I know our salaries are squeezed by the unaccounted for costs of teaching – a study guide for a new text; a set of biros or laminating pouches. We buy critical readings for A Level texts, or DVDs, or posters. Edu-books and events like ResearchED now also appear on my list of expenditure – all of these help me think and develop as a teacher. It would be nice if my school could give me a pot of cash to spend on the above, I recognise that it can’t happen often, so I make my own judgement about what I am happy to spend on (and what I am not).

Last Autumn whilst tackling a gap in subject knowledge – I came across TeachersPayTeachers. If you’ve never heard of it, the American grassroots organisation is a glossier cousin to TES Resources. Here teachers across primary and secondary buy and sell ‘products’.

I was helping, via Skype, the child of a friend who was struggling with studying Huckleberry Finn. He’s American, living in the Middle East, and needed some guidance before an exam that would enable him to re-enter mainstream education in US. I hadn’t read Huckleberry Finn in 20 years and certainly had never taught it. My time was limited and a simple Google search brought me to the doorstep of TeachersPayTeachers.

For the princely sum of $6.00 (about £4.00) I purchased a PDF file of 80+ pages of literary analysis which saved my bacon that week.  The analysis was more detailed than a study guide or anything found for free on the internet.  I was impressed and went back to poke around the site some more.

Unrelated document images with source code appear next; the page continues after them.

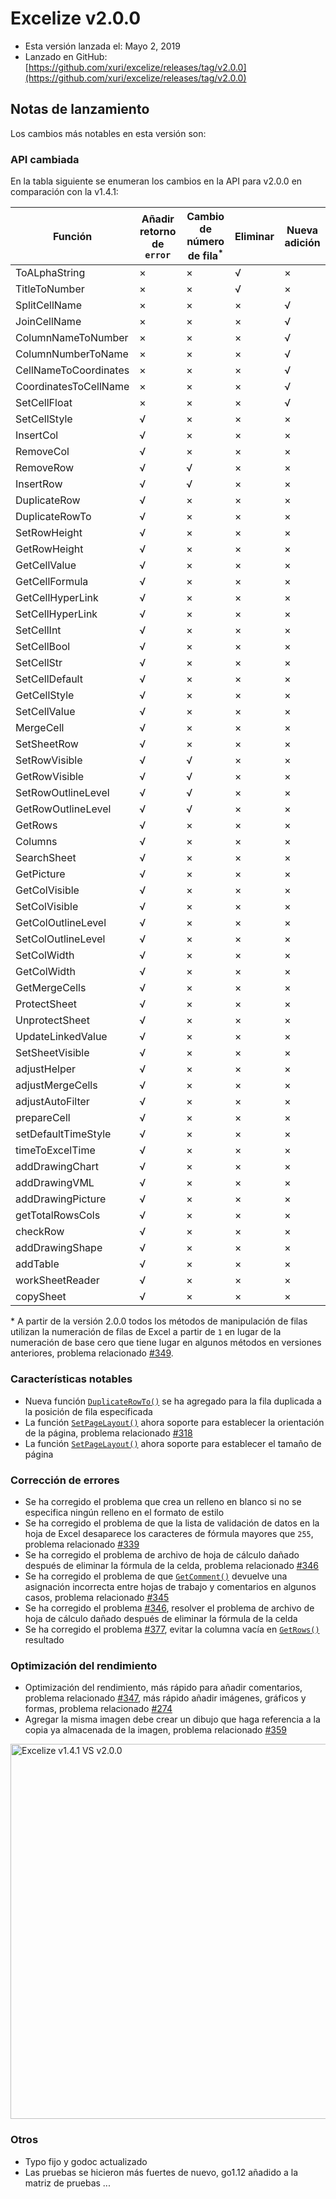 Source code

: # Excelize v2.0.0

* Esta versión lanzada el: Mayo 2, 2019
* Lanzado en GitHub: [https://github.com/xuri/excelize/releases/tag/v2.0.0](https://github.com/xuri/excelize/releases/tag/v2.0.0)

## Notas de lanzamiento

Los cambios más notables en esta versión son:

### API cambiada

En la tabla siguiente se enumeran los cambios en la API para v2.0.0 en comparación con la v1.4.1:

|Función|Añadir retorno de `error`|Cambio de número de fila<sup>\*</sup>|Eliminar|Nueva adición|
|---|---|---|---|---|
|ToALphaString|&times;|&times;|&radic;|&times;|
|TitleToNumber|&times;|&times;|&radic;|&times;|
|SplitCellName|&times;|&times;|&times;|&radic;|
|JoinCellName|&times;|&times;|&times;|&radic;|
|ColumnNameToNumber|&times;|&times;|&times;|&radic;|
|ColumnNumberToName|&times;|&times;|&times;|&radic;|
|CellNameToCoordinates|&times;|&times;|&times;|&radic;|
|CoordinatesToCellName|&times;|&times;|&times;|&radic;|
|SetCellFloat|&times;|&times;|&times;|&radic;|
|SetCellStyle|&radic;|&times;|&times;|&times;|
|InsertCol|&radic;|&times;|&times;|&times;|
|RemoveCol|&radic;|&times;|&times;|&times;|
|RemoveRow|&radic;|&radic;|&times;|&times;|
|InsertRow|&radic;|&radic;|&times;|&times;|
|DuplicateRow|&radic;|&times;|&times;|&times;|
|DuplicateRowTo|&radic;|&times;|&times;|&times;|
|SetRowHeight|&radic;|&times;|&times;|&times;|
|GetRowHeight|&radic;|&times;|&times;|&times;|
|GetCellValue|&radic;|&times;|&times;|&times;|
|GetCellFormula|&radic;|&times;|&times;|&times;|
|GetCellHyperLink|&radic;|&times;|&times;|&times;|
|SetCellHyperLink|&radic;|&times;|&times;|&times;|
|SetCellInt|&radic;|&times;|&times;|&times;|
|SetCellBool|&radic;|&times;|&times;|&times;|
|SetCellStr|&radic;|&times;|&times;|&times;|
|SetCellDefault|&radic;|&times;|&times;|&times;|
|GetCellStyle|&radic;|&times;|&times;|&times;|
|SetCellValue|&radic;|&times;|&times;|&times;|
|MergeCell|&radic;|&times;|&times;|&times;|
|SetSheetRow|&radic;|&times;|&times;|&times;|
|SetRowVisible|&radic;|&radic;|&times;|&times;|
|GetRowVisible|&radic;|&radic;|&times;|&times;|
|SetRowOutlineLevel|&radic;|&radic;|&times;|&times;|
|GetRowOutlineLevel|&radic;|&radic;|&times;|&times;|
|GetRows|&radic;|&times;|&times;|&times;|
|Columns|&radic;|&times;|&times;|&times;|
|SearchSheet|&radic;|&times;|&times;|&times;|
|GetPicture|&radic;|&times;|&times;|&times;|
|GetColVisible|&radic;|&times;|&times;|&times;|
|SetColVisible|&radic;|&times;|&times;|&times;|
|GetColOutlineLevel|&radic;|&times;|&times;|&times;|
|SetColOutlineLevel|&radic;|&times;|&times;|&times;|
|SetColWidth|&radic;|&times;|&times;|&times;|
|GetColWidth|&radic;|&times;|&times;|&times;|
|GetMergeCells|&radic;|&times;|&times;|&times;|
|ProtectSheet|&radic;|&times;|&times;|&times;|
|UnprotectSheet|&radic;|&times;|&times;|&times;|
|UpdateLinkedValue|&radic;|&times;|&times;|&times;|
|SetSheetVisible|&radic;|&times;|&times;|&times;|
|adjustHelper|&radic;|&times;|&times;|&times;|
|adjustMergeCells|&radic;|&times;|&times;|&times;|
|adjustAutoFilter|&radic;|&times;|&times;|&times;|
|prepareCell|&radic;|&times;|&times;|&times;|
|setDefaultTimeStyle|&radic;|&times;|&times;|&times;|
|timeToExcelTime|&radic;|&times;|&times;|&times;|
|addDrawingChart|&radic;|&times;|&times;|&times;|
|addDrawingVML|&radic;|&times;|&times;|&times;|
|addDrawingPicture|&radic;|&times;|&times;|&times;|
|getTotalRowsCols|&radic;|&times;|&times;|&times;|
|checkRow|&radic;|&times;|&times;|&times;|
|addDrawingShape|&radic;|&times;|&times;|&times;|
|addTable|&radic;|&times;|&times;|&times;|
|workSheetReader|&radic;|&times;|&times;|&times;|
|copySheet|&radic;|&times;|&times;|&times;|

\* A partir de la versión 2.0.0 todos los métodos de manipulación de filas utilizan la numeración de filas de Excel a partir de `1` en lugar de la numeración de base cero que tiene lugar en algunos métodos en versiones anteriores, problema relacionado [#349](https://github.com/xuri/excelize/issues/349).

### Características notables

* Nueva función [`DuplicateRowTo()`](https://pkg.go.dev/github.com/xuri/excelize/v2@v2.0.0#File.WriteTo) se ha agregado para la fila duplicada a la posición de fila especificada
* La función [`SetPageLayout()`](https://pkg.go.dev/github.com/xuri/excelize/v2@v2.0.0#File.SetPageLayout) ahora soporte para establecer la orientación de la página, problema relacionado [#318](https://github.com/xuri/excelize/issues/318)
* La función [`SetPageLayout()`](https://pkg.go.dev/github.com/xuri/excelize/v2@v2.0.0#File.SetPageLayout) ahora soporte para establecer el tamaño de página

### Corrección de errores

* Se ha corregido el problema que crea un relleno en blanco si no se especifica ningún relleno en el formato de estilo
* Se ha corregido el problema de que la lista de validación de datos en la hoja de Excel desaparece los caracteres de fórmula mayores que `255`, problema relacionado [#339](https://github.com/xuri/excelize/issues/339)
* Se ha corregido el problema de archivo de hoja de cálculo dañado después de eliminar la fórmula de la celda, problema relacionado [#346](https://github.com/xuri/excelize/issues/346)
* Se ha corregido el problema de que [`GetComment()`](https://pkg.go.dev/github.com/xuri/excelize/v2@v2.0.0#File.GetComment) devuelve una asignación incorrecta entre hojas de trabajo y comentarios en algunos casos, problema relacionado [#345](https://github.com/xuri/excelize/issues/345)
* Se ha corregido el problema [#346](https://github.com/xuri/excelize/issues/346), resolver el problema de archivo de hoja de cálculo dañado después de eliminar la fórmula de la celda
* Se ha corregido el problema [#377](https://github.com/xuri/excelize/issues/377), evitar la columna vacía en [`GetRows()`](https://pkg.go.dev/github.com/xuri/excelize/v2@v2.0.0#File.GetRows) resultado

### Optimización del rendimiento

* Optimización del rendimiento, más rápido para añadir comentarios, problema relacionado [#347](https://github.com/xuri/excelize/issues/347), más rápido añadir imágenes, gráficos y formas, problema relacionado [#274](https://github.com/xuri/excelize/issues/274)
* Agregar la misma imagen debe crear un dibujo que haga referencia a la copia ya almacenada de la imagen, problema relacionado [#359](https://github.com/xuri/excelize/issues/359)

<img src="https://user-images.githubusercontent.com/2809468/56576273-7e7f1d80-65fa-11e9-8b47-7b171c5e67e3.png" width="600" alt="Excelize v1.4.1 VS v2.0.0">

### Otros

* Typo fijo y godoc actualizado
* Las pruebas se hicieron más fuertes de nuevo, go1.12 añadido a la matriz de pruebas ...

The startling difference from freebie-style resources on sites, like TES, is the products on TPT are slick, well-designed and fit for purpose (the obvious caveat here being I have checked out all of them).

I have since made a number of purchases from the site – all of them were exactly as described, were value for money (when set against my time saved) and without the standard TES apostrophe, grammar, spelling mistakes.

Whilst many of the resources for sale might have started out as classroom lessons or worksheets – it isn’t good enough to just upload your Sunday night rushed PowerPoint to this site. There are rules and advisory guidelines that expound that need to be thoughtful, high quality, clear and customer friendly. It seems that hours and hours are spent creating resources that will match precisely the needs of classroom teacher customers – whether it is algebra or world history or Ezra Pound’s poetry – someone has considered the subject area from my point of view and spent time working out what I might need.

Teachers in the USA can and have made a lot of money from TPT, and who can blame them, given the uncertainty of teaching employment contracts and pay in the US.

But selling resources isn’t an idea that many in the UK are comfortable with. I wonder why – is it that the idea of selling something is in direct opposition to the altruism of a public service job?  Many blanche at the idea of monetising resources – another step towards the capitalism – but I think we are already there.  We will buy resources from EMC but if a colleague has created something genuinely valuable and wants share this – the expectation is that he should do it for free. Again, I ask, why?

Textbooks are on the way back in, another huge cost.  I’ve just reviewed the latest batch of KS3 textbooks from one of the big exam boards and I wasn’t impressed. They contained no deep learning. Just the same old activities, gap-fills, tables and card sorts. The £600 expenditure for a batch would not be value for money. For every double page spread – there was probably one activity I would consider using. Why? Because they aren’t written by the people on the ground.

Classroom teachers are the experts. If they are willing to share it for free – then great, but given their time is saving me time – I have no problem parting with what is a small amount of money in return. These individuals are not out to make a cheap buck. They are thoughtful practitioners sharing ways to access learning – could they possibly deserve to be paid for it?

If I make the choice to spend my money, then I would rather put it directly into the pocket of another teacher, than the TES, Teachit, Edusites or Pearson. And as it turns out – it’s better value for money.